HIGHLIGHTS
(CNN) -- In the midst of chaos here on Earth, scientists are finding hope for life on other planets.
- Scientists discovered 3 planets in the "habitable zone" of their host stars
- Kepler-69c seems less clearly in the habitable zone than the other two planets
- They are all more than 1,000 light-years away
- The Kepler satellite is looking at more than 150,000 stars for possible planets orbiting them
Scientists announced
Thursday the discovery of three planets that are some of the best
candidates so far for habitable worlds outside our own solar system --
and they're very far away.
NASA's Kepler satellite,
which is keeping an eye on more than 150,000 stars in hopes of
identifying Earth-like planets, found the trio.

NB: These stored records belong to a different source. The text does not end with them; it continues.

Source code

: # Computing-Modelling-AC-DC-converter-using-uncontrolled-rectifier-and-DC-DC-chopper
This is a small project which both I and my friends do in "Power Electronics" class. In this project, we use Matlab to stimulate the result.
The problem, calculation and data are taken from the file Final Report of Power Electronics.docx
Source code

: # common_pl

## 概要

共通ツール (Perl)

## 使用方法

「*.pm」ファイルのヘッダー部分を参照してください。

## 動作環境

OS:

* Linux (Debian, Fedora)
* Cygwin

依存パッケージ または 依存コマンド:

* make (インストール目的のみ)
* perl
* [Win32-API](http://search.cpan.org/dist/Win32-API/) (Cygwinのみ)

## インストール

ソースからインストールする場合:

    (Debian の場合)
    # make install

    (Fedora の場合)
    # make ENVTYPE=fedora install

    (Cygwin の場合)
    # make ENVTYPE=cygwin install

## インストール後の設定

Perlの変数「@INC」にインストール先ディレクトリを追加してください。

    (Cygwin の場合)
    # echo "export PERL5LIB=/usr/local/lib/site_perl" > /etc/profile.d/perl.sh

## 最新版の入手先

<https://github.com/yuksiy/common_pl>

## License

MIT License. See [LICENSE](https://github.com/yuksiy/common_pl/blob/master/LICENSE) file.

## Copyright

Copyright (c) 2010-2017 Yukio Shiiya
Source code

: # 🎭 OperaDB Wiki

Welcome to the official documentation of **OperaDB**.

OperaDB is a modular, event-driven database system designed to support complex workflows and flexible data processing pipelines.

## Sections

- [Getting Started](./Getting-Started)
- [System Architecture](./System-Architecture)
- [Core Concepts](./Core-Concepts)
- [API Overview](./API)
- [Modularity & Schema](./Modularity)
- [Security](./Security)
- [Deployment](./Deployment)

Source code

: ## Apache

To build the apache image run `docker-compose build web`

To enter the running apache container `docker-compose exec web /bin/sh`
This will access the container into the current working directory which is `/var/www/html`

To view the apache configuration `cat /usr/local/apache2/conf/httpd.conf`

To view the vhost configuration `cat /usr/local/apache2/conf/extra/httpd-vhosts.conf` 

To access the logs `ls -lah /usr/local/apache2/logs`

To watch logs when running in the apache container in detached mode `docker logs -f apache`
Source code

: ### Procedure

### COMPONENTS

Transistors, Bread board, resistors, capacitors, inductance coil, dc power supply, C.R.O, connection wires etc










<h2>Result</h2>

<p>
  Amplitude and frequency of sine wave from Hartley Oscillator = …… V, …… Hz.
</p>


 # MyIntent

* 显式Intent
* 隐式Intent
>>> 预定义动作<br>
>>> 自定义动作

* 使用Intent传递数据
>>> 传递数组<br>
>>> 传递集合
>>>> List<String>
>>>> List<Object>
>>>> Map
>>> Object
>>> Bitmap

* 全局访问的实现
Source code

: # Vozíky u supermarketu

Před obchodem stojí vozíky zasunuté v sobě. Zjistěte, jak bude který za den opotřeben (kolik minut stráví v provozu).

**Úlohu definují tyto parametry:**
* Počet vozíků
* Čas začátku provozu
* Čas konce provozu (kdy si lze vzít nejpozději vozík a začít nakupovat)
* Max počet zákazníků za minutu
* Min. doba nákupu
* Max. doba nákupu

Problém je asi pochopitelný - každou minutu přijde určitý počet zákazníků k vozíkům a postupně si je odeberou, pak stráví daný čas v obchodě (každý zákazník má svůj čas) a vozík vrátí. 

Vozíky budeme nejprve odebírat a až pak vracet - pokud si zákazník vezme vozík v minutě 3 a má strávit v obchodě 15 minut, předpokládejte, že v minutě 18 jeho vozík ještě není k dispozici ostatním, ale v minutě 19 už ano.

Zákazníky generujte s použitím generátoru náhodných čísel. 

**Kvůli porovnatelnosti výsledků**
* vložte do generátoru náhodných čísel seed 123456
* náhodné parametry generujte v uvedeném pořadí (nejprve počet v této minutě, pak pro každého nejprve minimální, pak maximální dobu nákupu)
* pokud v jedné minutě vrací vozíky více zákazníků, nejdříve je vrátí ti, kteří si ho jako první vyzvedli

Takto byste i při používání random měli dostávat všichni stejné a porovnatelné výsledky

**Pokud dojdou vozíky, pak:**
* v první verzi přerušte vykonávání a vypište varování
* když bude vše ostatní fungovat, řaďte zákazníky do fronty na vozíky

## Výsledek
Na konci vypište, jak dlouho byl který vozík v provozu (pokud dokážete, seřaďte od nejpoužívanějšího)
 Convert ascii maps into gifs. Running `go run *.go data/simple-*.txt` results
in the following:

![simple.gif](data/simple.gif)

Two of the planets -- Kepler-62e and Kepler-62f -- are described in a study released Thursday in the journal Science. They are part of a five-planet system in which the candidates for life are the farthest from the host star.
Their host star -- which
corresponds to Earth's sun, but is smaller and cooler -- takes the name
Kepler-62. The star's planets are designated by letters after the star's
name.
A third planet that's
potentially habitable, but not included in the Science study, is called
Kepler-69c. A study about it and its system is published in The Astrophysical Journal.
These are the smallest
planets ever found in the "habitable zone," the area near a star in
which a planet can theoretically hold liquid water. Kepler-69c seems
less clearly in the habitable zone than the other two planets, but
scientists haven't ruled it out.
"With all of these
discoveries we're finding, Earth is looking less and less like a special
place and more like there's Earth-like things everywhere," said Thomas
Barclay, Kepler scientist at the Bay Area Environmental Research
Institute in Sonoma, California.
You won't be swimming on
the planets anytime soon, though. The Kepler-62 star is 1,200
light-years away; Kepler-69 is 2,700 light-years away. A light-year, the
distance that light travels in a vacuum in one year, is nearly 6
trillion miles.
What are these planets like?
The smaller a planet is,
the more likely it's rocky and the less likely it's made of gas, said
William Borucki, Kepler science principal investigator at NASA Ames
Research Center.
That makes Kepler-62f,
thought to be 40% larger than Earth, potentially the most like our
planet out of the new discoveries. It could be rocky, Borucki said, with
polar caps, land mass and water as well. It goes around its star once
every 267.3 days (Earth days, that is).
If you were standing on
Kepler-62f, the star in the sky would look bigger than our sun does, but
"the illumination level would be like walking around on Earth on a
cloudy day," Borucki said at a press briefing. "It drops by a factor of
five."
Kepler-62e appears to be
60% larger than our planet and a little closer to its host star; this
one could be a "water world" of mostly deep oceans, he said. It circles
its star in 122.4 days.
"All these planets that we're finding are quite different than planets in our own solar system," Borucki said.
Kepler-69c appears to
orbit a star similar to Earth's sun, Barclay said. As it's estimated to
be about 70% larger than Earth, it may also be a water world, with
oceans thousands of kilometers deep. This planet is also exciting
because it is the smallest scientists have found that orbits a sun-like
star in the habitable zone.
It's not likely to have a
rocky surface, Barclay said. According to what little we know about it,
Kepler-69c is probably significantly warmer than Earth and could be
more like Venus.
"Probably, if there is life, it would be very unlike what we see on our own world," Barclay said.
If scientists' notions
of a "habitable zone" were applied to our own solar system, both Earth
and Mars would fit the bill. But Mars doesn't have enough gravity to
hold onto an atmosphere that could heat it sufficiently, said Lisa
Kaltenegger, research group leader at the Max Planck Institute for
Astronomy in Heidelberg, Germany, in a press conference. Still, the Mars rover Curiosity has uncovered evidence that the Red Planet was, indeed, hospitable to life in the past.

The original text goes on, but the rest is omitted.